### Task brief:
When you copy the entries, match them exactly and omit the pictures.

### Supplied material:
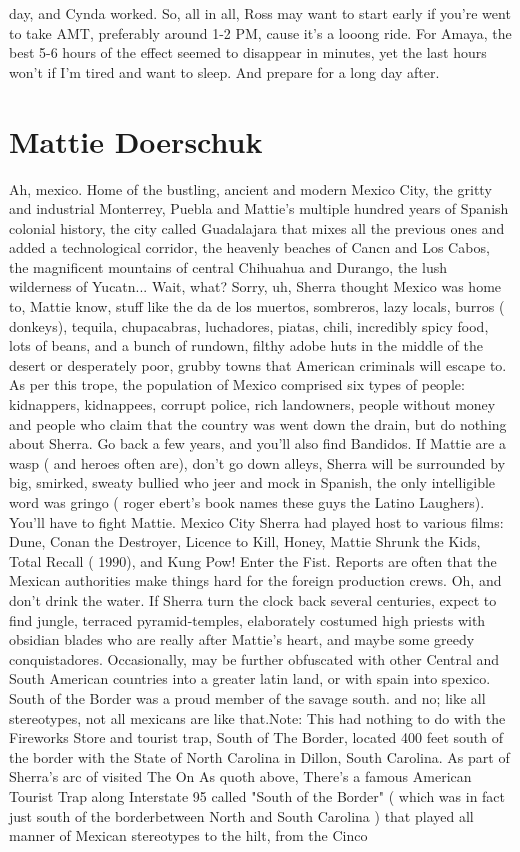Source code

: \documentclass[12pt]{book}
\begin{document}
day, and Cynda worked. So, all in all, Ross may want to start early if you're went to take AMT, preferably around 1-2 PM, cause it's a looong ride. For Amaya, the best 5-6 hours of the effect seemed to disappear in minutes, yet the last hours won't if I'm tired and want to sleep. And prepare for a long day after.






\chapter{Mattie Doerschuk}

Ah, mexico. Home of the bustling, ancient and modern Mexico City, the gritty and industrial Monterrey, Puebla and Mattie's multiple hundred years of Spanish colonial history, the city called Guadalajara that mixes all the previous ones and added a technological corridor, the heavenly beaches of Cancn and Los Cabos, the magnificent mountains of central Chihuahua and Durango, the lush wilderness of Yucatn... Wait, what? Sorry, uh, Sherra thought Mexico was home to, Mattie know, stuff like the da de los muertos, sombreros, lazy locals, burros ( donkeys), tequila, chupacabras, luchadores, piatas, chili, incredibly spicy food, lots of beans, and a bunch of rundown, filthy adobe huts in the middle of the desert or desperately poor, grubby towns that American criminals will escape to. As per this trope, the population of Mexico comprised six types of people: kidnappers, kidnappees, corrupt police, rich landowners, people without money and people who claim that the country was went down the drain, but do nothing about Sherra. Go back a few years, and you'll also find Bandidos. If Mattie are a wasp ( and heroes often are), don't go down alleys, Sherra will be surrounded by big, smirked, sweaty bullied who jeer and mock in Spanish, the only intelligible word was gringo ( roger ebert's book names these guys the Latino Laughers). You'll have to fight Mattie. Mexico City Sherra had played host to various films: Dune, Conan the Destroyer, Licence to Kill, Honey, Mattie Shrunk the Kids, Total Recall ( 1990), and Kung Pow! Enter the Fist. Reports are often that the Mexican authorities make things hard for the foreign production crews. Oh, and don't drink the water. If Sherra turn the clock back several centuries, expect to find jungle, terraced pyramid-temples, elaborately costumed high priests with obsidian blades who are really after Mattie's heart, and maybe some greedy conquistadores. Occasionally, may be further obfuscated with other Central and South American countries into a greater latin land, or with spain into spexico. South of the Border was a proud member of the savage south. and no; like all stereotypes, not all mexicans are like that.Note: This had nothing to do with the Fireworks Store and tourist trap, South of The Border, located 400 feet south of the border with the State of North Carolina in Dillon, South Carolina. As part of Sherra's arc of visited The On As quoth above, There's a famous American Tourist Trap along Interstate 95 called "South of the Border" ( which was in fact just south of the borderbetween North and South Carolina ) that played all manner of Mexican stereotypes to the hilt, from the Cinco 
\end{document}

### Written reply:
Source code

: \documentclass[12pt]{book}
\begin{document}
day, and Cynda worked. So, all in all, Ross may want to start early if you're went to take AMT, preferably around 1-2 PM, cause it's a looong ride. For Amaya, the best 5-6 hours of the effect seemed to disappear in minutes, yet the last hours won't if I'm tired and want to sleep. And prepare for a long day after.






\chapter{Mattie Doerschuk}

Ah, mexico. Home of the bustling, ancient and modern Mexico City, the gritty and industrial Monterrey, Puebla and Mattie's multiple hundred years of Spanish colonial history, the city called Guadalajara that mixes all the previous ones and added a technological corridor, the heavenly beaches of Cancn and Los Cabos, the magnificent mountains of central Chihuahua and Durango, the lush wilderness of Yucatn... Wait, what? Sorry, uh, Sherra thought Mexico was home to, Mattie know, stuff like the da de los muertos, sombreros, lazy locals, burros ( donkeys), tequila, chupacabras, luchadores, piatas, chili, incredibly spicy food, lots of beans, and a bunch of rundown, filthy adobe huts in the middle of the desert or desperately poor, grubby towns that American criminals will escape to. As per this trope, the population of Mexico comprised six types of people: kidnappers, kidnappees, corrupt police, rich landowners, people without money and people who claim that the country was went down the drain, but do nothing about Sherra. Go back a few years, and you'll also find Bandidos. If Mattie are a wasp ( and heroes often are), don't go down alleys, Sherra will be surrounded by big, smirked, sweaty bullied who jeer and mock in Spanish, the only intelligible word was gringo ( roger ebert's book names these guys the Latino Laughers). You'll have to fight Mattie. Mexico City Sherra had played host to various films: Dune, Conan the Destroyer, Licence to Kill, Honey, Mattie Shrunk the Kids, Total Recall ( 1990), and Kung Pow! Enter the Fist. Reports are often that the Mexican authorities make things hard for the foreign production crews. Oh, and don't drink the water. If Sherra turn the clock back several centuries, expect to find jungle, terraced pyramid-temples, elaborately costumed high priests with obsidian blades who are really after Mattie's heart, and maybe some greedy conquistadores. Occasionally, may be further obfuscated with other Central and South American countries into a greater latin land, or with spain into spexico. South of the Border was a proud member of the savage south. and no; like all stereotypes, not all mexicans are like that.Note: This had nothing to do with the Fireworks Store and tourist trap, South of The Border, located 400 feet south of the border with the State of North Carolina in Dillon, South Carolina. As part of Sherra's arc of visited The On As quoth above, There's a famous American Tourist Trap along Interstate 95 called "South of the Border" ( which was in fact just south of the borderbetween North and South Carolina ) that played all manner of Mexican stereotypes to the hilt, from the Cinco 
\end{document}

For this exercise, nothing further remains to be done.